Segment Start: THE INPUT
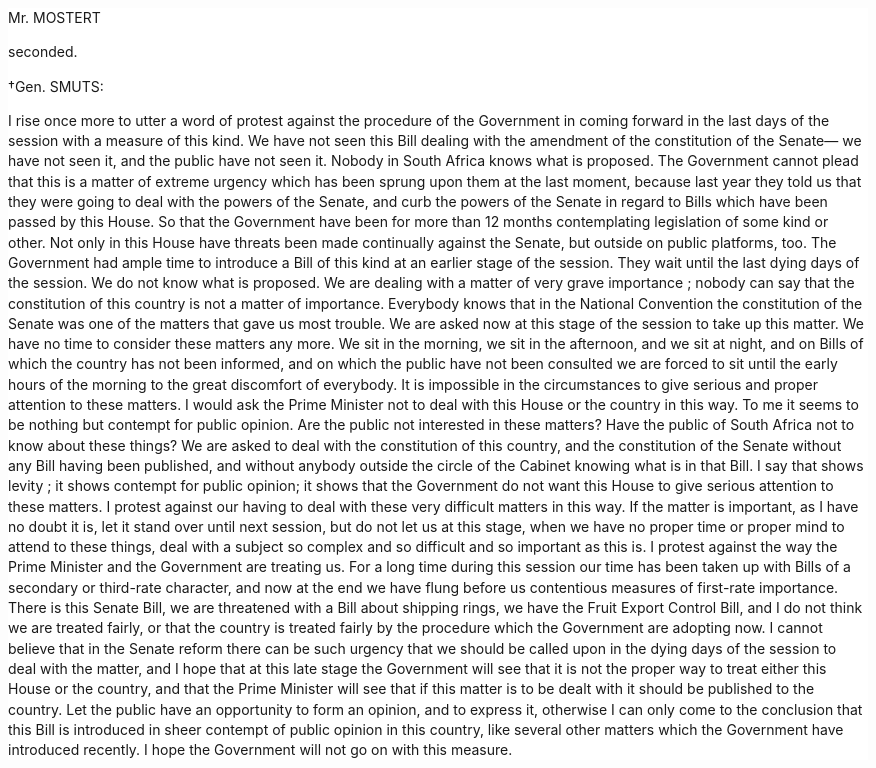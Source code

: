 <from>Mr. <person refersTo="hansard_za">MOSTERT</person></from>

<p>seconded.</p>

</speech>

<speech by="#smuts">

<from>&#x2020;Gen. <person refersTo="hansard_za">SMUTS</person>:</from>

<p>I rise once more to utter a word of protest against the procedure of the Government in coming forward in the last days of the session with a measure of this kind. We have not seen this Bill dealing with the amendment of the constitution of the Senate&#x2014; we have not seen it, and the public have not seen it. Nobody in South Africa knows what is proposed. The Government cannot plead that this is a matter of extreme urgency which has been sprung upon them at the last moment, because last year they told us that they were going to deal with the powers of the Senate, and curb the powers of the Senate in regard to Bills which have been passed by this House. So that the Government have been for more than 12 months contemplating legislation of some kind or other. Not only in this House have threats been made continually against the Senate, but outside on public platforms, too. The Government had ample time to introduce a Bill of this kind at an earlier stage of the session. They wait until the last dying days of the session. We do not know what is proposed. We are dealing with a matter of very grave importance ; nobody can say that the constitution of this country is not a matter of importance. Everybody knows that in the National Convention the constitution of the Senate was one of the matters that gave us most trouble. We are asked now at this stage of the session to take up this matter. We have no time to consider these matters any more. We sit in the morning, we sit in the afternoon, and we sit at night, and on Bills of which the country has not been informed, and on which the public have not been consulted we are forced to sit until the early hours of the morning to the great discomfort of everybody. It is impossible in the circumstances to give serious and proper attention to these matters. I would ask the Prime Minister not to deal with this House or the country in this way. To me it seems to be nothing but contempt for public opinion. Are the public not interested in these matters&#x003F; Have the public of South Africa not to know about these things&#x003F; We are asked to deal with the constitution of this country, and the constitution of the Senate without any Bill having been published, and without anybody outside the circle of the Cabinet knowing what is in that Bill. I say that shows levity ; it shows contempt for public opinion; it shows that the Government do not want this House to give serious attention to these matters. I protest against our having to deal with these very difficult matters in this way. If the matter is important, as I have no doubt it is, let it stand over until next session, but do not let us at this stage, when we have no proper time or proper mind to attend to these things, deal with a subject so complex and so difficult and so important as this is. I protest against the way the Prime Minister and the Government are treating us. For a long time during this session our time has been taken up with Bills of a secondary or third-rate character, and now at the end we have flung before us contentious measures of first-rate importance. There is this Senate Bill, we are threatened with a Bill about shipping rings, we have the Fruit Export Control Bill, and I do not think we are treated fairly, or that the country is treated fairly by the procedure which the Government are adopting now. I cannot believe that in the Senate reform there can be such urgency that we should be called upon in the dying days of the session to deal with the matter, and I hope that at this late stage the Government will see that it is not the proper way to treat either this House or the country, and that the Prime Minister will see that if this matter is to be dealt with it should be published to the country. Let the public have an opportunity to form an opinion, and to express it, otherwise I can only come to the conclusion that this Bill is introduced in sheer contempt of public opinion in this country, like several other matters which the Government have introduced recently. I hope the Government will not go on with this measure.</p>

</speech>
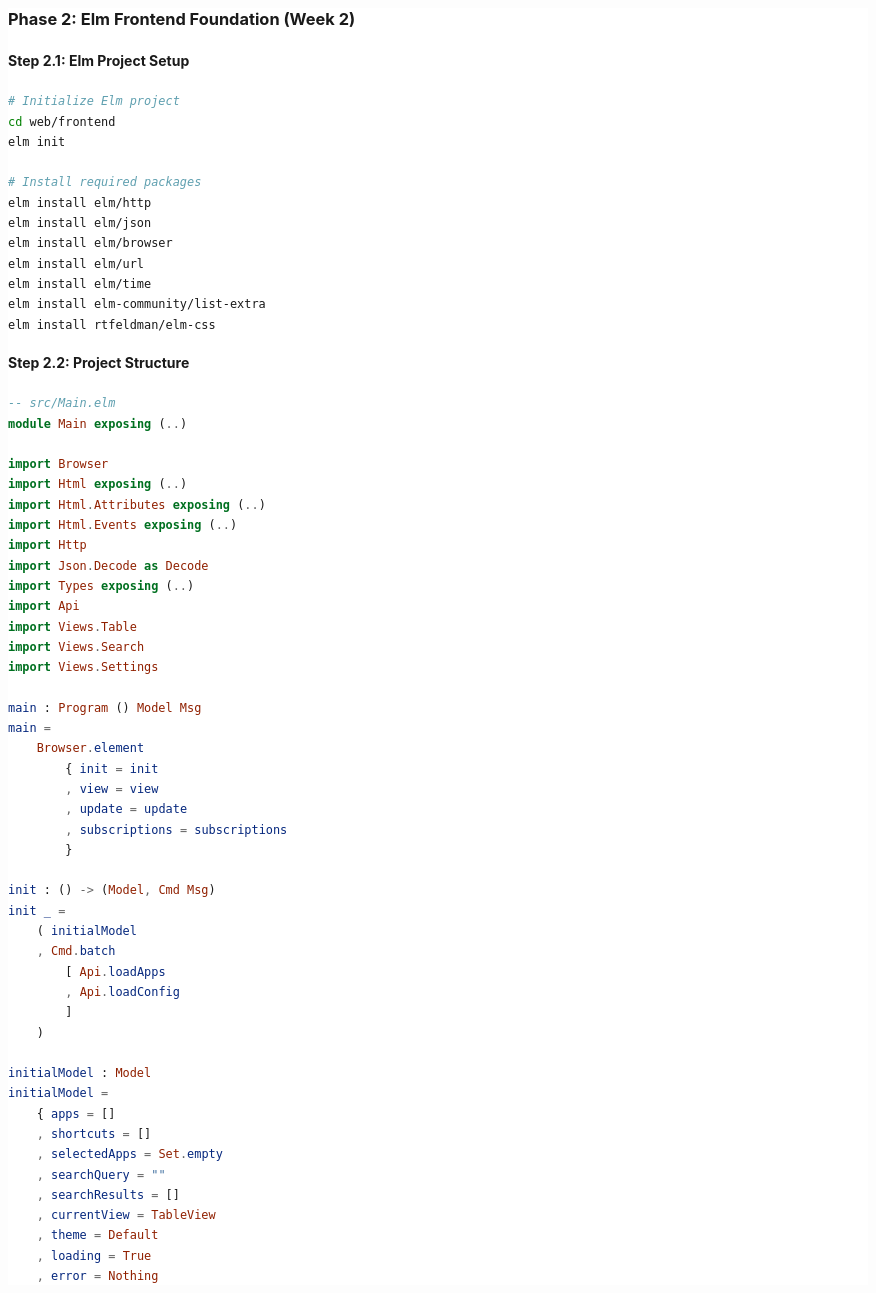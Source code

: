 ### Phase 2: Elm Frontend Foundation (Week 2)

#### Step 2.1: Elm Project Setup
```bash
# Initialize Elm project
cd web/frontend
elm init

# Install required packages
elm install elm/http
elm install elm/json
elm install elm/browser
elm install elm/url
elm install elm/time
elm install elm-community/list-extra
elm install rtfeldman/elm-css
```

#### Step 2.2: Project Structure
```elm
-- src/Main.elm
module Main exposing (..)

import Browser
import Html exposing (..)
import Html.Attributes exposing (..)
import Html.Events exposing (..)
import Http
import Json.Decode as Decode
import Types exposing (..)
import Api
import Views.Table
import Views.Search
import Views.Settings

main : Program () Model Msg
main =
    Browser.element
        { init = init
        , view = view
        , update = update
        , subscriptions = subscriptions
        }

init : () -> (Model, Cmd Msg)
init _ =
    ( initialModel
    , Cmd.batch
        [ Api.loadApps
        , Api.loadConfig
        ]
    )

initialModel : Model
initialModel =
    { apps = []
    , shortcuts = []
    , selectedApps = Set.empty
    , searchQuery = ""
    , searchResults = []
    , currentView = TableView
    , theme = Default
    , loading = True
    , error = Nothing
```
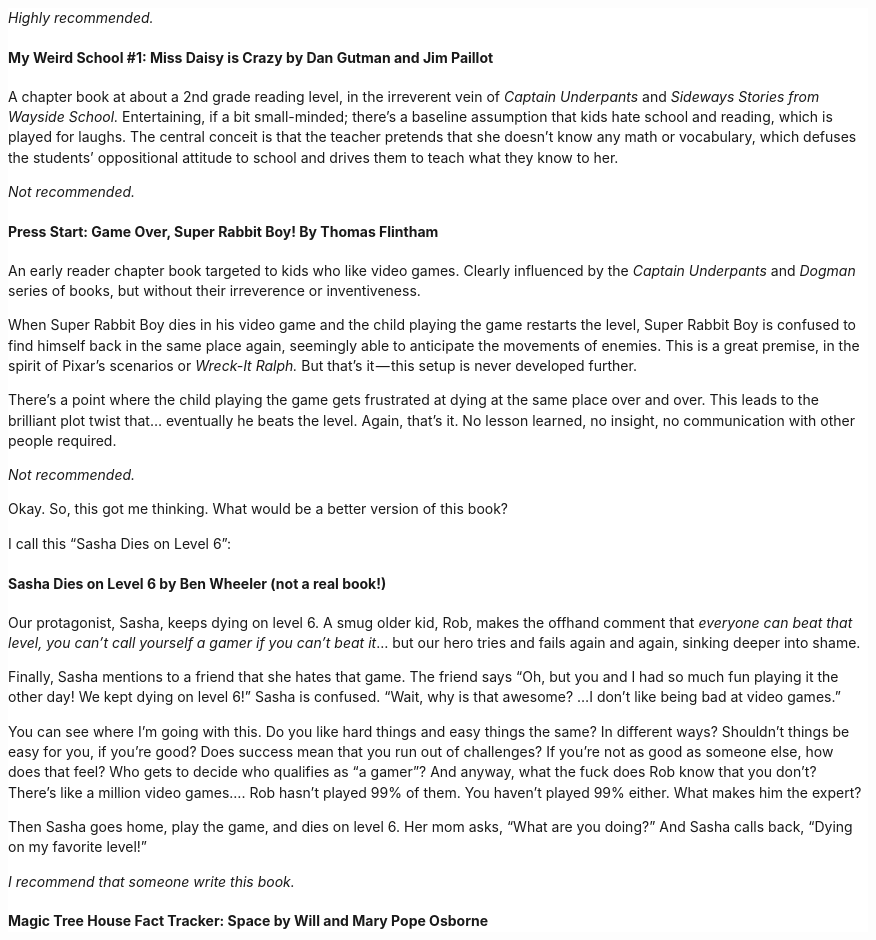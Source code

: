 _Highly recommended._

#### My Weird School #1: Miss Daisy is Crazy by Dan Gutman and Jim Paillot

A chapter book at about a 2nd grade reading level, in the irreverent vein of _Captain Underpants_ and _Sideways Stories from Wayside School._ Entertaining, if a bit small-minded; there’s a baseline assumption that kids hate school and reading, which is played for laughs. The central conceit is that the teacher pretends that she doesn’t know any math or vocabulary, which defuses the students’ oppositional attitude to school and drives them to teach what they know to her.

_Not recommended._

#### Press Start: Game Over, Super Rabbit Boy! By Thomas Flintham

An early reader chapter book targeted to kids who like video games. Clearly influenced by the _Captain Underpants_ and _Dogman_ series of books, but without their irreverence or inventiveness.

When Super Rabbit Boy dies in his video game and the child playing the game restarts the level, Super Rabbit Boy is confused to find himself back in the same place again, seemingly able to anticipate the movements of enemies. This is a great premise, in the spirit of Pixar’s scenarios or _Wreck-It Ralph._ But that’s it — this setup is never developed further.

There’s a point where the child playing the game gets frustrated at dying at the same place over and over. This leads to the brilliant plot twist that… eventually he beats the level. Again, that’s it. No lesson learned, no insight, no communication with other people required.

_Not recommended._

Okay. So, this got me thinking. What would be a better version of this book?

I call this “Sasha Dies on Level 6”:

#### Sasha Dies on Level 6 by Ben Wheeler (not a real book!)

Our protagonist, Sasha, keeps dying on level 6. A smug older kid, Rob, makes the offhand comment that _everyone can beat that level, you can’t call yourself a gamer if you can’t beat it_… but our hero tries and fails again and again, sinking deeper into shame.

Finally, Sasha mentions to a friend that she hates that game. The friend says “Oh, but you and I had so much fun playing it the other day! We kept dying on level 6!” Sasha is confused. “Wait, why is that awesome? …I don’t like being bad at video games.”

You can see where I’m going with this. Do you like hard things and easy things the same? In different ways? Shouldn’t things be easy for you, if you’re good? Does success mean that you run out of challenges? If you’re not as good as someone else, how does that feel? Who gets to decide who qualifies as “a gamer”? And anyway, what the fuck does Rob know that you don’t? There’s like a million video games…. Rob hasn’t played 99% of them. You haven’t played 99% either. What makes him the expert?

Then Sasha goes home, play the game, and dies on level 6. Her mom asks, “What are you doing?” And Sasha calls back, “Dying on my favorite level!”

_I recommend that someone write this book._

#### Magic Tree House Fact Tracker: Space by Will and Mary Pope Osborne
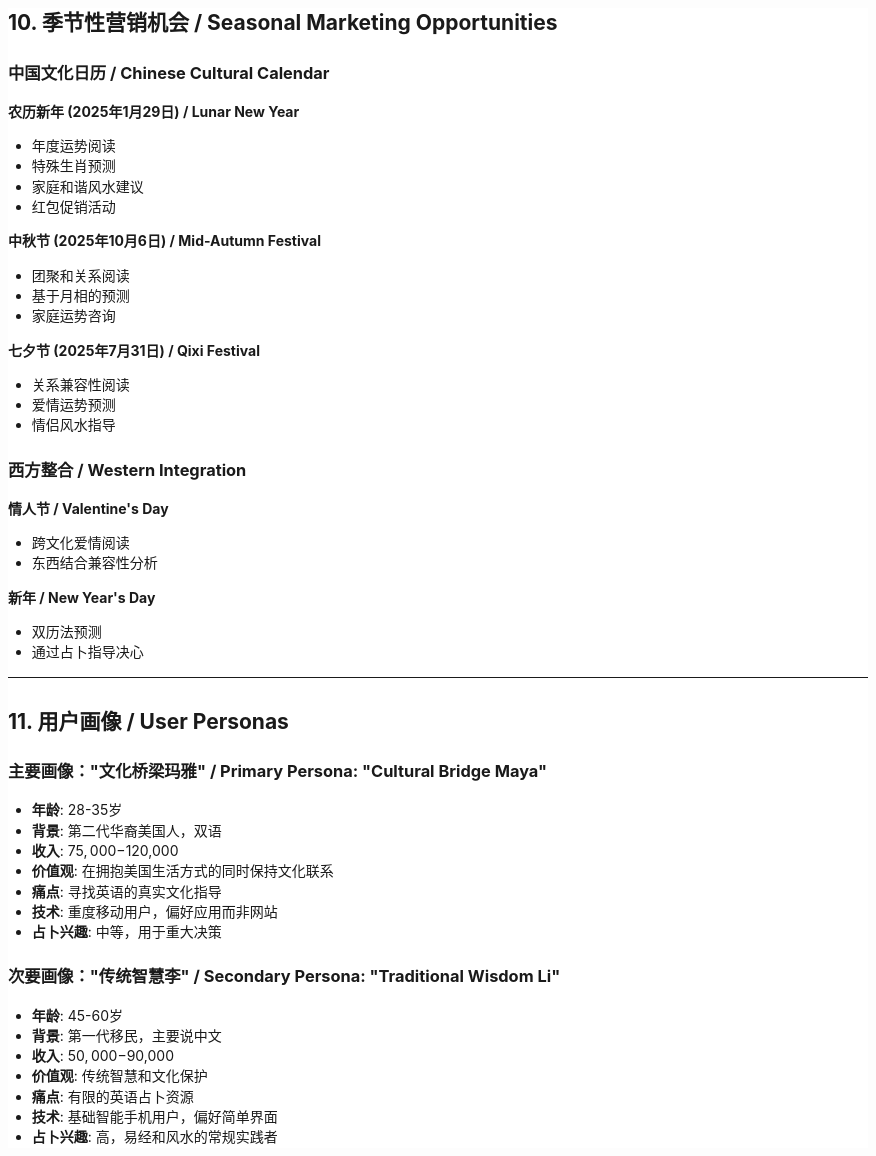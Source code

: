 
## 10. 季节性营销机会 / Seasonal Marketing Opportunities

### 中国文化日历 / Chinese Cultural Calendar

**农历新年 (2025年1月29日) / Lunar New Year**
- 年度运势阅读
- 特殊生肖预测
- 家庭和谐风水建议
- 红包促销活动

**中秋节 (2025年10月6日) / Mid-Autumn Festival**
- 团聚和关系阅读
- 基于月相的预测
- 家庭运势咨询

**七夕节 (2025年7月31日) / Qixi Festival**
- 关系兼容性阅读
- 爱情运势预测
- 情侣风水指导

### 西方整合 / Western Integration

**情人节 / Valentine's Day**
- 跨文化爱情阅读
- 东西结合兼容性分析

**新年 / New Year's Day**
- 双历法预测
- 通过占卜指导决心

---

## 11. 用户画像 / User Personas

### 主要画像："文化桥梁玛雅" / Primary Persona: "Cultural Bridge Maya"
- **年龄**: 28-35岁
- **背景**: 第二代华裔美国人，双语
- **收入**: $75,000-$120,000
- **价值观**: 在拥抱美国生活方式的同时保持文化联系
- **痛点**: 寻找英语的真实文化指导
- **技术**: 重度移动用户，偏好应用而非网站
- **占卜兴趣**: 中等，用于重大决策

### 次要画像："传统智慧李" / Secondary Persona: "Traditional Wisdom Li"
- **年龄**: 45-60岁
- **背景**: 第一代移民，主要说中文
- **收入**: $50,000-$90,000
- **价值观**: 传统智慧和文化保护
- **痛点**: 有限的英语占卜资源
- **技术**: 基础智能手机用户，偏好简单界面
- **占卜兴趣**: 高，易经和风水的常规实践者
Segment End: THE INPUT
WHAT IS NEEDED:
What lines in the listing include the string "someone"? Copy them out.

OUTPUT FOR THIS EXERCISE:
You can see where I’m going with this. Do you like hard things and easy things the same? In different ways? Shouldn’t things be easy for you, if you’re good? Does success mean that you run out of challenges? If you’re not as good as someone else, how does that feel? Who gets to decide who qualifies as “a gamer”? And anyway, what the fuck does Rob know that you don’t? There’s like a million video games…. Rob hasn’t played 99% of them. You haven’t played 99% either. What makes him the expert?
_I recommend that someone write this book._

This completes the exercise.